BAGHDAD - Several members of the Iraqi parliament called on President Jalal Talabani on Friday to apologize for shaking hands with Ehud Barak at a conference in Greece this week, saying that by shaking the Israeli defense minister's hand he had violated Iraqi law.
Talabani, a Kurd, was introduced to Barak by Palestinian President Mahmoud Abbas at a Socialist International meeting near Athens on Tuesday, where the historic handshake took place.
The handshake, largely ignored by Iraq's media but covered in the Israeli press, sparked heated debate in Iraq's parliament on Thursday.
Like many Arab countries, Iraq does not recognize Israel.
Some members accused Talabani of breaking Iraqi law, although it was unclear what the law says about Israel.
"I told the speaker it was a slap in the face for the Iraqi people," said Ahmed al-Massoudi, from the movement of anti-American Shi'ite cleric Moqtada al-Sadr.
"[The handshake] was a violation of law," he told reporters.
Massoudi said he had received many complaints from Iraqis about the handshake and some members of parliament had called for an apology. Some had even urged Talabani to resign, he said.
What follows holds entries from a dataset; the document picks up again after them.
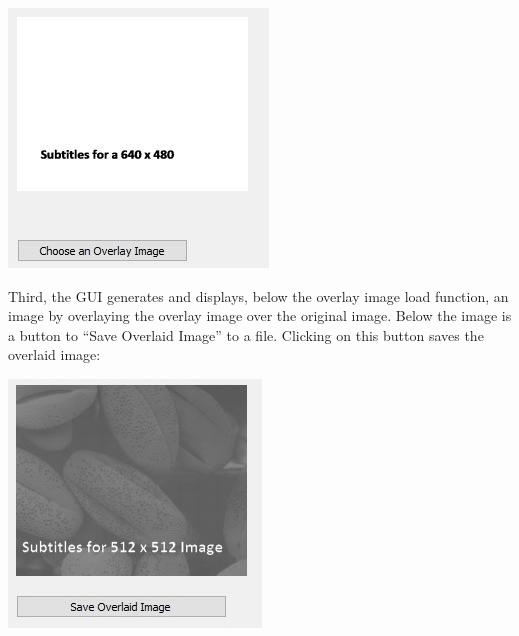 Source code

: \documentclass{article}
\newenvironment{Figure}
  {\par\medskip\noindent\ignorespaces\minipage{\linewidth}}
  {\endminipage\par\medskip}
\begin{document}
\begin{multicols*}{2}
\begin{Figure}
 \centering
 \includegraphics[width=\linewidth]{OverlayImage2.jpg}
\end{Figure}

Third, the GUI generates and displays, below the overlay image load function, an image by overlaying the overlay image over the original image. Below the image is a button to “Save Overlaid Image” to a file. Clicking on this button saves the overlaid image:


\begin{Figure}
 \centering
 \includegraphics[width=\linewidth]{OverlaidImage.jpg}
\end{Figure}


\end{multicols*}
\end{document}
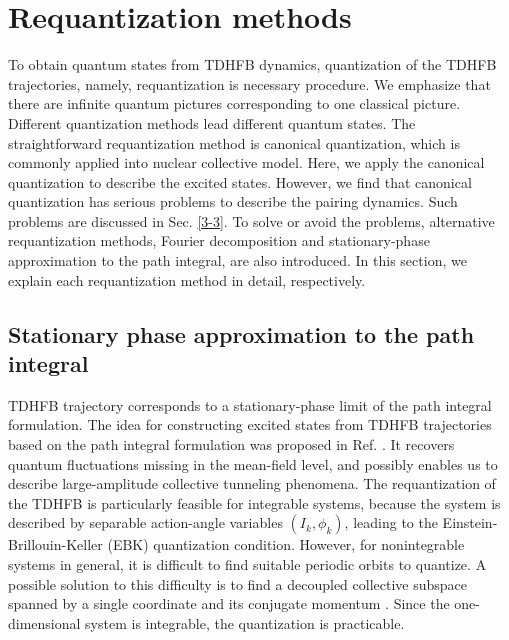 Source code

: \documentclass[11pt]{book} %
\begin{document}
\section{Requantization methods}
To obtain quantum states from TDHFB dynamics, quantization of the TDHFB trajectories, namely, requantization is necessary procedure. We emphasize that there are infinite quantum pictures corresponding to one classical picture. Different quantization methods lead different quantum states. The straightforward requantization method is canonical quantization, which is commonly applied into nuclear collective model. Here, we apply the canonical quantization to describe the excited states. However, we find that canonical quantization has serious problems to describe the pairing dynamics. Such problems are discussed in Sec. \ref{3-3}. To solve or avoid the problems, alternative requantization methods, Fourier decomposition and stationary-phase approximation to the path integral, are also introduced. In this section, we explain each requantization method in detail, respectively.

\subsection{Stationary phase approximation to the path integral}
TDHFB trajectory corresponds to a stationary-phase limit of the path integral formulation. The idea for constructing excited states from TDHFB trajectories based on the path integral formulation was proposed in Ref. \cite{Neg82,L80,LNP80,KS80,K81,Rei80}. 
It recovers quantum fluctuations missing in the mean-field
level, and possibly enables us to describe large-amplitude collective
tunneling phenomena.
The requantization of the TDHFB is particularly feasible
for integrable systems, because the system is described by separable
action-angle variables $(I_k, \phi_k)$, leading to
the Einstein-Brillouin-Keller (EBK) quantization condition.
However, for nonintegrable systems in general, it is difficult to find
suitable periodic orbits to quantize.
A possible solution to this difficulty is to find a decoupled collective
subspace spanned by
a single coordinate and its conjugate momentum \cite{NMMY16}.
Since the one-dimensional system is integrable, the quantization is
practicable.
\end{document}
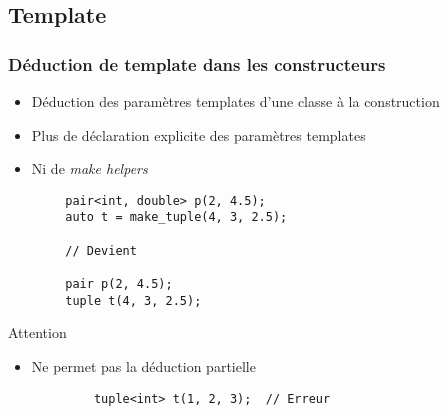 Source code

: \documentclass[C++.tex]{subfiles}
\begin{document}
\subsection*{Template}
\begin{frame}[fragile]
	\frametitle{Déduction de template dans les constructeurs}
	\begin{itemize}
		\item Déduction des paramètres templates d'une classe à la construction
		\item Plus de déclaration explicite des paramètres templates
		\item Ni de \textit{make helpers}
	\end{itemize}


	\begin{verbatim}
		pair<int, double> p(2, 4.5);
		auto t = make_tuple(4, 3, 2.5);

		// Devient

		pair p(2, 4.5);
		tuple t(4, 3, 2.5);
	\end{verbatim}

	\begin{alertblock}{Attention}
		\begin{itemize}
			\item Ne permet pas la déduction partielle
		\end{itemize}

		\begin{verbatim}
			tuple<int> t(1, 2, 3);  // Erreur
		\end{verbatim}
	\end{alertblock}


\end{frame}
\end{document}
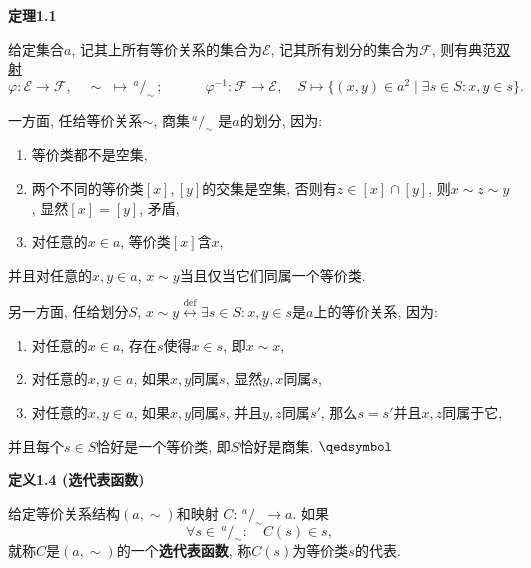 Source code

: \vspace{10pt}

\hypertarget{sec:定理1.1}{}
\noindent\textbf{定理1.1}

给定集合$a$, 记其上所有等价关系的集合为$\mathcal{E}$,
记其所有划分的集合为$\mathcal{F}$, 则有典范\href{03 映射#nameddest=sec:定义2.2}{双射}
\[
    \varphi:\mathcal{E}\to\mathcal{F},\quad\sim\,\,\mapsto
    \,\!^{\displaystyle a}\!/_{\displaystyle\sim}\,;\quad\quad\quad
    \varphi^{-1}:\mathcal{F}\to\mathcal{E},\quad S\mapsto
    \{(x,y)\in a^2\mid\exists s\in S:x,y\in s\}.
\]


一方面, 任给等价关系$\sim$, 商集$\,\!^{\displaystyle a}\!/_{\displaystyle\sim}$
是$a$的划分, 因为:
\begin{enumerate}
    \item 等价类都不是空集,
    \item 两个不同的等价类$[x],[y]$的交集是空集, 否则有$z\in[x]\cap[y]$,
    则$x\sim z\sim y$, 显然$[x]=[y]$, 矛盾,
    \item 对任意的$x\in a$, 等价类$[x]$含$x$,
\end{enumerate}
并且对任意的$x,y\in a$, $x\sim y$当且仅当它们同属一个等价类.

另一方面, 任给划分$S$, $x\sim y\overset{\mathrm{def}}{\leftrightarrow}
\exists s\in S:x,y\in s$是$a$上的等价关系, 因为:
\begin{enumerate}
    \item 对任意的$x\in a$, 存在$s$使得$x\in s$, 即$x\sim x$,
    \item 对任意的$x,y\in a$, 如果$x,y$同属$s$, 显然$y,x$同属$s$,
    \item 对任意的$x,y\in a$, 如果$x,y$同属$s$, 并且$y,z$同属$s'$,
    那么$s=s'$并且$x,z$同属于它,
\end{enumerate}
并且每个$s\in S$恰好是一个等价类, 即$S$恰好是商集. \hfill $\qedsymbol$





\newpage

\hypertarget{sec:定义1.4}{}
\noindent\textbf{定义1.4 (选代表函数)}

给定等价关系结构$(a,\sim)$和映射
$C:\,\!^{\displaystyle a}\!/_{\displaystyle\sim}\to a$. 如果
\[
    \forall s\in\,\!^{\displaystyle a}\!/_{\displaystyle\sim}:\quad C(s)\in s,
\]
就称$C$是$(a,\sim)$的一个\textbf{选代表函数}, 称$C(s)$为等价类$s$的代表.

\vspace{10pt}

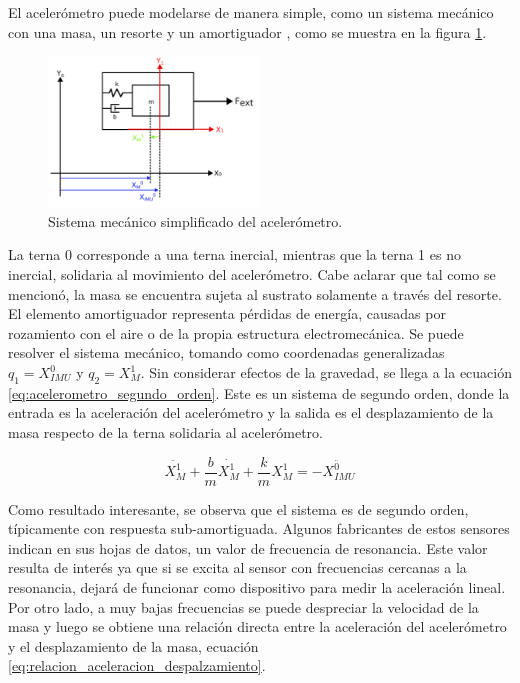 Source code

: El acelerómetro puede modelarse de manera simple, como un sistema mecánico con una masa, un resorte y un amortiguador \cite{zhang2010sensing}, como se muestra en la figura \ref{fig:acelerometro_modelo}.

\begin{figure}[H]
    \centering
    \includegraphics[width=0.5\textwidth]{img/acelerometro_modelo.png}
    \caption{Sistema mecánico simplificado del acelerómetro.}
    \label{fig:acelerometro_modelo}    
\end{figure}

La terna 0 corresponde a una terna inercial, mientras que la terna 1 es no inercial, solidaria al movimiento del acelerómetro. Cabe aclarar que tal como se mencionó, la masa se encuentra sujeta al sustrato solamente a través del resorte. El elemento amortiguador representa pérdidas de energía, causadas por rozamiento con el aire o de la propia estructura electromecánica. Se puede resolver el sistema mecánico, tomando como coordenadas generalizadas $q_1 = X_{IMU}^0$ y $q_2 = X_M^1$. Sin considerar efectos de la gravedad, se llega a la ecuación \eqref{eq:acelerometro_segundo_orden}. Este es un sistema de segundo orden, donde la entrada es la aceleración del acelerómetro y la salida es el desplazamiento de la masa respecto de la terna solidaria al acelerómetro. 

\begin{equation}
    \ddot{X_M^1} + \frac{b}{m} \dot{X_M^1} + \frac{k}{m} X_M^1 = -\ddot{X_{IMU}^0}
    \label{eq:acelerometro_segundo_orden}
\end{equation}

Como resultado interesante, se observa que el sistema es de segundo orden, típicamente con respuesta sub-amortiguada. Algunos fabricantes de estos sensores indican en sus hojas de datos, un valor de frecuencia de resonancia. Este valor resulta de interés ya que si se excita al sensor con frecuencias cercanas a la resonancia, dejará de funcionar como dispositivo para medir la aceleración lineal. Por otro lado, a muy bajas frecuencias se puede despreciar la velocidad de la masa y luego se obtiene una relación directa entre la aceleración del acelerómetro y el desplazamiento de la masa, ecuación \eqref{eq:relacion_aceleracion_despalzamiento}.

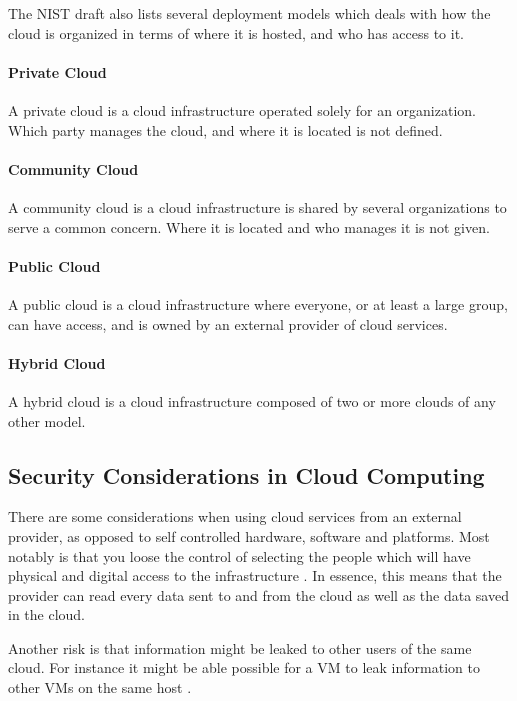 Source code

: \documentclass[pdftex,english,10pt,b5paper,twoside]{book}
\begin{document}
The \ac{NIST} draft \cite{cloud_nistdef} also lists several deployment models
which deals with how the cloud is organized in terms of where it is hosted, and
who has access to it.

\paragraph{Private Cloud} A private cloud is a cloud infrastructure operated
solely for an organization. Which party manages the cloud, and where it is
located is not defined.

\paragraph{Community Cloud} A community cloud is a cloud infrastructure is
shared by several organizations to serve a common concern. Where it is located
and who manages it is not given.

\paragraph{Public Cloud} A public cloud is a cloud infrastructure where
everyone, or at least a large group, can have access, and is owned by an external
provider of cloud services.

\paragraph{Hybrid Cloud} A hybrid cloud is a cloud infrastructure composed of
two or more clouds of any other model.

\subsection{Security Considerations in Cloud Computing}

There are some considerations when using cloud services from an external
provider, as opposed to self controlled hardware, software and platforms. Most
notably is that you loose the control of selecting the people which will have
physical and digital access to the infrastructure \cite{cloud_getoff}. In
essence, this means that the provider can read every data sent to and from the
cloud as well as the data saved in the cloud.

Another risk is that information might be leaked to other users of the same
cloud. For instance it might be able possible for a \ac{VM} to leak information
to other \acp{VM} on the same host \cite{cloud_getoff}.
\end{document}
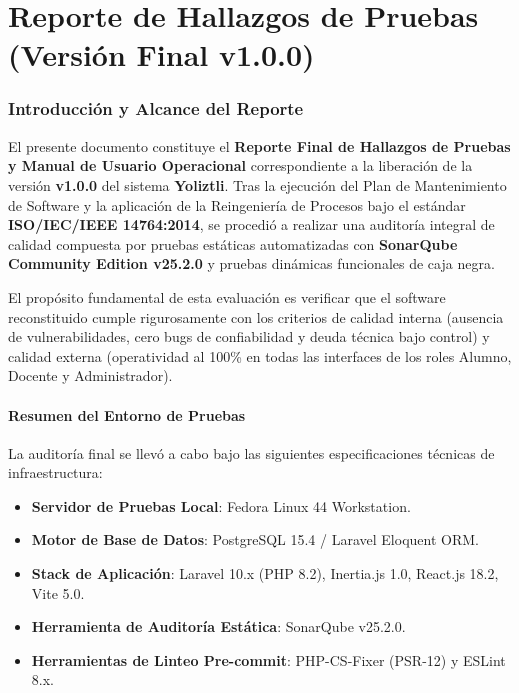 \documentclass[12pt]{article}
\begin{document}


\newpage
{
\hypersetup{linkcolor=black}
\tableofcontents
}
\newpage

\part{Reporte de Hallazgos de Pruebas (Versión Final v1.0.0)}

\section{Introducción y Alcance del Reporte}

El presente documento constituye el \textbf{Reporte Final de Hallazgos de Pruebas y Manual de Usuario Operacional} correspondiente a la liberación de la versión \textbf{v1.0.0} del sistema \textbf{Yoliztli}. Tras la ejecución del Plan de Mantenimiento de Software y la aplicación de la Reingeniería de Procesos bajo el estándar \textbf{ISO/IEC/IEEE 14764:2014}, se procedió a realizar una auditoría integral de calidad compuesta por pruebas estáticas automatizadas con \textbf{SonarQube Community Edition v25.2.0} y pruebas dinámicas funcionales de caja negra.

El propósito fundamental de esta evaluación es verificar que el software reconstituido cumple rigurosamente con los criterios de calidad interna (ausencia de vulnerabilidades, cero bugs de confiabilidad y deuda técnica bajo control) y calidad externa (operatividad al 100\% en todas las interfaces de los roles Alumno, Docente y Administrador).

\subsection{Resumen del Entorno de Pruebas}
La auditoría final se llevó a cabo bajo las siguientes especificaciones técnicas de infraestructura:
\begin{itemize}
    \item \textbf{Servidor de Pruebas Local}: Fedora Linux 44 Workstation.
    \item \textbf{Motor de Base de Datos}: PostgreSQL 15.4 / Laravel Eloquent ORM.
    \item \textbf{Stack de Aplicación}: Laravel 10.x (PHP 8.2), Inertia.js 1.0, React.js 18.2, Vite 5.0.
    \item \textbf{Herramienta de Auditoría Estática}: SonarQube v25.2.0.
    \item \textbf{Herramientas de Linteo Pre-commit}: PHP-CS-Fixer (PSR-12) y ESLint 8.x.
\end{itemize}
\end{document}
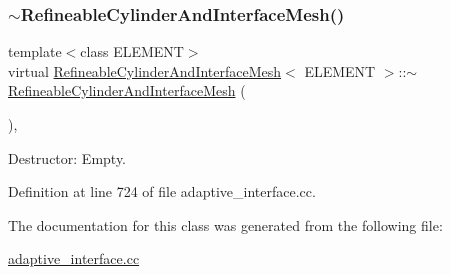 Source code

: \subsubsection{\texorpdfstring{$\sim$\+Refineable\+Cylinder\+And\+Interface\+Mesh()}{~RefineableCylinderAndInterfaceMesh()}}
{\footnotesize\ttfamily template$<$class E\+L\+E\+M\+E\+NT$>$ \\
virtual \hyperlink{classRefineableCylinderAndInterfaceMesh}{Refineable\+Cylinder\+And\+Interface\+Mesh}$<$ E\+L\+E\+M\+E\+NT $>$\+::$\sim$\hyperlink{classRefineableCylinderAndInterfaceMesh}{Refineable\+Cylinder\+And\+Interface\+Mesh} (\begin{DoxyParamCaption}{ }\end{DoxyParamCaption})\hspace{0.3cm}{\ttfamily [inline]}, {\ttfamily [virtual]}}



Destructor\+: Empty. 



Definition at line 724 of file adaptive\+\_\+interface.\+cc.



The documentation for this class was generated from the following file\+:\begin{DoxyCompactItemize}
\item 
\hyperlink{adaptive__interface_8cc}{adaptive\+\_\+interface.\+cc}\end{DoxyCompactItemize}

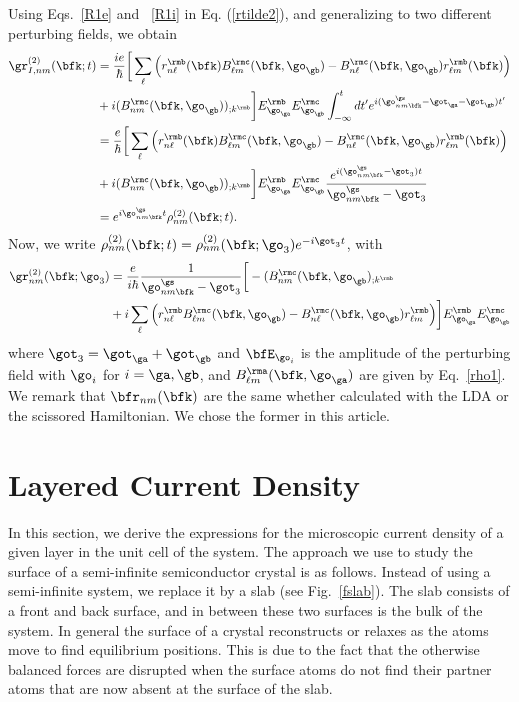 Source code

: \documentclass[floatfix,prb,aps,superscriptaddress,11pt,preprint,letterpaper]{revtex4}
\begin{document}
Using Eqs.~\eqref{R1e} and ~\eqref{R1i} in Eq. (\ref{rtilde2}),
and generalizing to two different perturbing fields,
we obtain
\begin{align}\label{rtilde33}
\gr^{(2)}_{I,nm}(\bfk;t)
&=
\frac{ie}{\hbar}
\bigg[
\sum_{\ell}
\Big(
r^{\rmb}_{n\ell}(\bfk)
B^{\rmc}_{\ell m}(\bfk,\go_\gb)
-
B^{\rmc}_{n\ell}(\bfk,\go_\gb)
r^{\rmb}_{\ell m}(\bfk)
\Big)
\nonumber \\
&+
i
(B^{\rmc}_{nm}(\bfk,\go_\gb))_{;k^{\rmb}}
\bigg]
E^{\rmb}_{\go_\ga}E_{\go_\gb}^{\rmc}
\int_{-\infty}^t dt'
e^{i(\go^\gs_{nm\bfk}-\got_\ga-\got_\gb)t'}
\nonumber \\
&=
\frac{e}{\hbar}
\bigg[
\sum_{\ell}
\Big(
r^{\rmb}_{n\ell}(\bfk)
B^{\rmc}_{\ell m}(\bfk,\go_\gb)
-
B^{\rmc}_{n\ell}(\bfk,\go_\gb)
r^{\rmb}_{\ell m}(\bfk)
\Big)
\nonumber \\
&+
i
(B^{\rmc}_{nm}(\bfk,\go_\gb))_{;k^{\rmb}}
\bigg]
E^{\rmb}_{\go_\ga}E_{\go_\gb}^{\rmc}
\frac{e^{i(\go^\gs_{nm\bfk}-\got_3)t}}
{\go^\gs_{nm\bfk}-\got_3}
\nonumber \\
&=
e^{i\go^\gs_{nm\bfk}t}
\rho_{nm}^{(2)}(\bfk;t)
.
\end{align}
Now, we write
$\rho_{nm}^{(2)}(\bfk;t)=\rho_{nm}^{(2)}(\bfk;\go_3)e^{-i\got_3 t}$,
with
\begin{align}\label{rho2}
\gr_{nm}^{(2)}(\bfk;\go_3)&=\frac{e}{i\hbar}\frac{1}{\go^\gs_{nm\bfk}-\got_3}
\bigg[-(B_{nm}^{\rmc}(\bfk,\go_\gb)_{;k^{\rmb}}
\nonumber \\
&
+i\sum_\ell\Big(r_{n\ell}^{\rmb}B_{\ell m}^{\rmc}(\bfk,\go_\gb) - B_{n\ell}^{\rmc}(\bfk,\go_\gb)
  r_{\ell m}^{\rmb}\Big)
\bigg] 
E^{\rmb}_{\go_\ga}E_{\go_\gb}^{\rmc}
\end{align} 
where $\got_3=\got_\ga+\got_\gb$ and $\bfE_{\go_i}$ is the amplitude of the 
perturbing field with $\go_i$ for $i=\ga,\gb$, and 
$B_{\ell m}^{\rma}(\bfk,\go_\ga)$ are given by Eq.~\eqref{rho1}. 
We remark that $\bfr_{nm}(\bfk)$  are
the same whether calculated with the LDA or the scissored Hamiltonian. 
We chose the former in this article.

\section{Layered Current Density}\label{cd}

In this section, we derive the expressions for the microscopic current
density of a given layer in the unit cell of the system.
The approach we use to study the surface of a semi-infinite
semiconductor crystal is as follows. Instead of using a
semi-infinite system, we replace it by a slab (see Fig.~\ref{fslab}).
The slab consists of a front and back surface, and in between these
two surfaces is the bulk of the system. 
In general the surface of a crystal reconstructs or relaxes as the atoms
move to find equilibrium positions. This is due to the fact that
the otherwise
balanced forces are disrupted when the surface atoms do not find their 
partner atoms that are now absent at the surface of the slab. 
\end{document}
Under Iraq's political system the president is largely a figurehead.
Ali al-Adeeb, a senior parliamentarian from Prime Minister Nuri al-Maliki's Dawa party, said the handshake was unacceptable.
"The president is supposed to represent Iraqi policy? which means not recognizing Israel ... He must apologize."
Perhaps sensing the handshake might cause anger, Talabani's office issued a statement on Tuesday saying he met Barak as a representative of the Patriotic Union of Kurdistan (PUK) party, not as Iraq's president. The PUK is one of two main Kurdish parties in Iraq.
Fellow Kurds defended Talabani.
"He was welcomed by Abbas who introduced him to Barak. It would have been illogical to refuse. It doesn't mean relations are normal," said Fuad Masoum, a Kurdish member of parliament.